*** DATA SHOWN ***

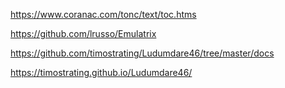 https://www.coranac.com/tonc/text/toc.htms




https://github.com/lrusso/Emulatrix


https://github.com/timostrating/Ludumdare46/tree/master/docs


https://timostrating.github.io/Ludumdare46/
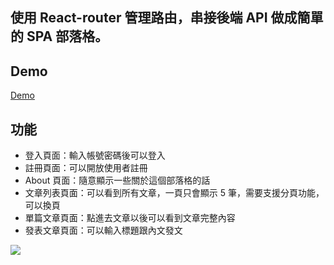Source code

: ## 使用 React-router 管理路由，串接後端 API 做成簡單的 SPA 部落格。

## Demo

[Demo](https://ruofanwei.github.io/spa-blog/#/)

## 功能

- 登入頁面：輸入帳號密碼後可以登入
- 註冊頁面：可以開放使用者註冊
- About 頁面：隨意顯示一些關於這個部落格的話
- 文章列表頁面：可以看到所有文章，一頁只會顯示 5 筆，需要支援分頁功能，可以換頁
- 單篇文章頁面：點進去文章以後可以看到文章完整內容
- 發表文章頁面：可以輸入標題跟內文發文

![](https://s4.aconvert.com/convert/p3r68-cdx67/tfasm-98t5m.gif)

*** End of DATA SHOWN ***

THE TASK:
From the records above, return each line that has the string "Demo".

TASK ANSWER:
## Demo
[Demo](https://ruofanwei.github.io/spa-blog/#/)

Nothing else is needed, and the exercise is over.